That is a brilliant observation - and I'm not sure that I have an answer for it.


----------



## Matt_Fisher (18 Oct 2004)

pbi said:
			
		

> Matt: how do you think a USMCR CSS company would have performed in this situation, and can the USAR/USARNG realistically achieve the same standard?



I quite honestly cannot say that I could ever conceive of such an action ever occurring in a Marine Corps CSS unit.   Our H&S Company drove up and down the MSR between Al Hillah and Baghdad that this Army unit was to take.   Our CSS vehicles were all unarmored old 7-ton trucks, LVS (Army HEMMTT equivalent) and HMMWVs, much the same as the Army ones, and were probably in the same poor maintenance condition, mostly due to wear & tear during their service life.   While the convoys would be routinely escorted by a pair of LAV-25s, the convoy would still be targeted for attacks.   

The levels of service between the US Marine and US Army bulk fuelers was night and day.

We'd gotten spoiled by the Marines of the bulk fuel section from 7th Engineer Support Battalion while we were in Al Kut.   These guys would come out at all hours of the day and dutifully, and quite cheerfully (most of the time) pump the JP-8 for us.   It didn't matter whether it was high noon, or 0DarkStupid, they'd do their job and with a good sense of humor about things.   Then when they were done fuelling duties, they'd take their line in the base perimeter defence as they had a .50 cal dug in covering a sector of fire assigned to them.

Then when our unit shifted down to Nasiriyah we got a taste of service levels from Army CSS bulk fuelers who gave us serious attitude about not turning on the master fuel pump and doing the work ourselves, while they lounged in an air-conditioned mod tent.   I kid you not.   This wasn't an isolated attitude either.   When our unit got shifted again to LSA Dogwood outside of Baghdad, we were serviced by another Army bulk fuel unit who again had really poor service attitudes.   If the fuel pump wouldn't start, it usually required a 10-15 minute search in their lines of whoever the "duty fueller" was who would then grudgingly come out and accuse us of breaking the equipment, turn the pump on and go back to whatever they were up to prior.

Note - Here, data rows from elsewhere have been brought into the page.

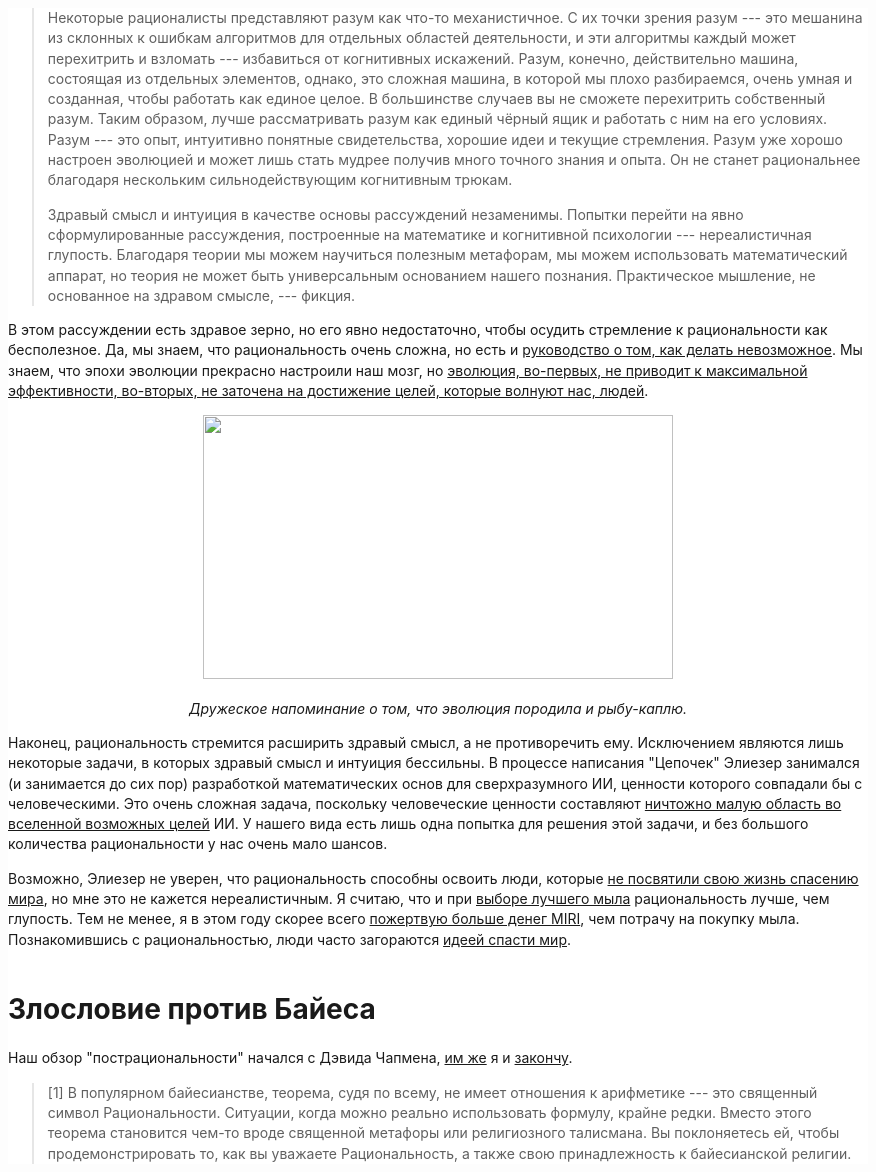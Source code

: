 <blockquote>Некоторые рационалисты представляют разум как что-то механистичное. С их точки зрения разум --- это мешанина из склонных к ошибкам алгоритмов для отдельных областей деятельности, и эти алгоритмы каждый может перехитрить и взломать --- избавиться от когнитивных искажений. Разум, конечно, действительно машина, состоящая из отдельных элементов, однако, это сложная машина, в которой мы плохо разбираемся, очень умная и созданная, чтобы работать как единое целое. В большинстве случаев вы не сможете перехитрить собственный разум. Таким образом, лучше рассматривать разум как единый чёрный ящик и работать с ним на его условиях. Разум --- это опыт, интуитивно понятные свидетельства, хорошие идеи и текущие стремления. Разум уже хорошо настроен эволюцией и может лишь стать мудрее получив много точного знания и опыта. Он не станет рациональнее благодаря нескольким сильнодействующим когнитивным трюкам.

Здравый смысл и интуиция в качестве основы рассуждений незаменимы. Попытки перейти на явно сформулированные рассуждения, построенные на математике и когнитивной психологии --- нереалистичная глупость. Благодаря теории мы можем научиться полезным метафорам, мы можем использовать математический аппарат, но теория не может быть универсальным основанием нашего познания. Практическое мышление, не основанное на здравом смысле, --- фикция.</blockquote>

В этом рассуждении есть здравое зерно, но его явно недостаточно, чтобы осудить стремление к рациональности как бесполезное. Да, мы знаем, что рациональность очень сложна, но есть и [руководство о том, как делать невозможное](/w/Бросая_вызов_сложностям_цепочка). Мы знаем, что эпохи эволюции прекрасно настроили наш мозг, но [эволюция, во-первых, не приводит к максимальной эффективности, во-вторых, не заточена на достижение целей, которые волнуют нас, людей](https://wiki.lesswrong.com/wiki/Evolution#Blog_posts_.28sequence.29).

<p align="center"><a href="http://www.latimes.com/nation/la-sh-cute-animals-2013-20131203-019-photo.html"><img src="http://www.trbimg.com/img-529e20fe/turbine/la-sh-cute-animals-2013-20131203-019/1024/1024x576" alt="" width="470" height="264" scale="0"></a></p>
<p align="center"><em>Дружеское напоминание о том, что эволюция породила и рыбу-каплю.</em></p>

Наконец, рациональность стремится расширить здравый смысл, а не противоречить ему. Исключением являются лишь некоторые задачи, в которых здравый смысл и интуиция бессильны. В процессе написания "Цепочек" Элиезер занимался (и занимается до сих пор) разработкой математических основ для сверхразумного ИИ, ценности которого совпадали бы с человеческими. Это очень сложная задача, поскольку человеческие ценности составляют [ничтожно малую область во вселенной возможных целей](https://www.lesswrong.com/posts/tnWRXkcDi5Tw9rzXw/the-design-space-of-minds-in-general) ИИ. У нашего вида есть лишь одна попытка для решения этой задачи, и без большого количества рациональности у нас очень мало шансов.

Возможно, Элиезер не уверен, что рациональность способны освоить люди, которые [не посвятили свою жизнь спасению мира](http://lesswrong.com/lw/nb/something_to_protect/), но мне это не кажется нереалистичным. Я считаю, что и при [выборе лучшего мыла](https://putanumonit.com/2016/05/11/shopping-for-happiness/) рациональность лучше, чем глупость. Тем не менее, я в этом году скорее всего [пожертвую больше денег MIRI](https://intelligence.org/donate/), чем потрачу на покупку мыла. Познакомившись с рациональностью, люди часто загораются [идеей спасти мир](http://lesswrong.com/lw/jl3/on_saving_the_world/).

# Злословие против Байеса

Наш обзор "пострациональности" начался с Дэвида Чапмена, [им же](http://meaningness.com/bayesian-eternalism) я и [закончу](http://meaningness.com/metablog/bayesianism-updating).

<blockquote>[1] В популярном байесианстве, теорема, судя по всему, не имеет отношения к арифметике --- это священный символ Рациональности. Ситуации, когда можно реально использовать формулу, крайне редки. Вместо этого теорема становится чем-то вроде священной метафоры или религиозного талисмана. Вы поклоняетесь ей, чтобы продемонстрировать то, как вы уважаете Рациональность, а также свою принадлежность к байесианской религии.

We'd always joked about REMF pogues in the Marine Corps, but just how poguey they were was brought into sharp contrast when we had to work with their Army counteparts.

I think that while all the Esprit-de-Corps and other service Brooh-ha-ha that the Marine Corps does can get a bit silly at times, the sense of ethos and core values that are imparted into every Marine goes along way.

The first thing our battalion did when we got to Kuwait prior to going into Iraq was take the cooks in our H&S company and run a conversion course for them to be qualified as MOS 0331 Machine Gunner.   There were to be no fresh rations for them to cook,   so it made alot more sense that they'd man the M2 .50cals, MK19 Grenade Launchers, M240G (C6 equivalent) and the M249 SAW (C9 equivalent) on the CSS vehicles.

I think that CMTC will go along way to drive real lessons learned into the Army at the Combat Arms level.  However it would be a disservice to CSS to not include them in realistic combat training at CMTC rather than just requiring them to do their job of supporting the troops.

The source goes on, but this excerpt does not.